El debate entre la originalidad y la imitación alimenta el desarrollo de las Artes desde que el hombre presume de sapiens, aunque hoy día parece obsoleto. Hemos convenido que, una vez asimiladas las vanguardias y reconocido el valor de todos los creadores geniales que han visitado nuestro planeta, una obra original es siempre superior a la que imita unos cánones preestablecidos. Convencidos de esa premisa, el problema estriba en la actualidad en que, cegados por el aborregamiento, consideramos original lo que no es más que una imitación, a menudo mal trazada, o incluso un plagio deshonroso y descarado. Si la suerte de imitación que propugnaba Dionisio de Halicarnaso, como "acto de reproducir el modelo conforme a las reglas", no favorecía ni el avance ni la conquista de nuevas latitudes, al menos sí pretendía perpetuar la belleza alcanzada por algunos de sus más insignes predecesores. Se imitaba a Homero por su excelencia y no por otra cosa. Ahora, por el contrario, aquel que no tiene un discurso personal que ofrecer, aquel que busca desesperadamente en los demás el hilo de su creatividad, ya no encuentra la solución a su impotencia en la imitación del modelo que brilla por su perfección, sino en la del que lo hace por su éxito, independientemente de la calidad.
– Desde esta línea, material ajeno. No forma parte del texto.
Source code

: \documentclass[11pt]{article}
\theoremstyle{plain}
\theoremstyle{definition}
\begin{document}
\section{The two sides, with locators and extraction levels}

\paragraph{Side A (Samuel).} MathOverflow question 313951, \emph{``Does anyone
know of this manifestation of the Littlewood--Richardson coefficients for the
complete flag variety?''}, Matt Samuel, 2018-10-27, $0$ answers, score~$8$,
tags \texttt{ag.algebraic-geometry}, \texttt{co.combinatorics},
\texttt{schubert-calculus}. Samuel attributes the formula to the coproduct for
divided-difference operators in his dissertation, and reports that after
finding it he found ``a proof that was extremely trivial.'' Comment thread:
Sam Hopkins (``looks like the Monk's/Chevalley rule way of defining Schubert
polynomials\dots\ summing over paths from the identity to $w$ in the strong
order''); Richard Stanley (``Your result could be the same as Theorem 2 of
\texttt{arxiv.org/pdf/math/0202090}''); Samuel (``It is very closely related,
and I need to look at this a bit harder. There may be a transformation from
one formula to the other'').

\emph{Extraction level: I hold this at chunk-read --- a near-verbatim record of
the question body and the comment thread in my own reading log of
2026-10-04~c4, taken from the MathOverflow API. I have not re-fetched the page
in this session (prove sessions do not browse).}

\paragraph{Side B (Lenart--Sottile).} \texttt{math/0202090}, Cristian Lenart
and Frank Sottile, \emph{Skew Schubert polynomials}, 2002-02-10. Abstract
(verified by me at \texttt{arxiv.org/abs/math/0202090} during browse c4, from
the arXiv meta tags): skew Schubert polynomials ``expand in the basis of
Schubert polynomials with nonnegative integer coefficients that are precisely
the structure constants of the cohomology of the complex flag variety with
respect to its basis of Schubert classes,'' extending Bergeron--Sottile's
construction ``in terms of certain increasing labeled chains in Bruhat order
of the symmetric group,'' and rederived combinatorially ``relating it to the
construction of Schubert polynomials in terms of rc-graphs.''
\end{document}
Ese es el gato por liebre que surte nuestras despensas.

Desconozco cómo serían los centros comerciales antes de Cristo, pero la imagen del nieto de Dionisio afanado a primera hora de la mañana en girar sobre sí mismo podría ser la metáfora del atolladero en que se halla la cultura. Por esa razón la estupidez me parece la excepción a la regla observada por Cocteau.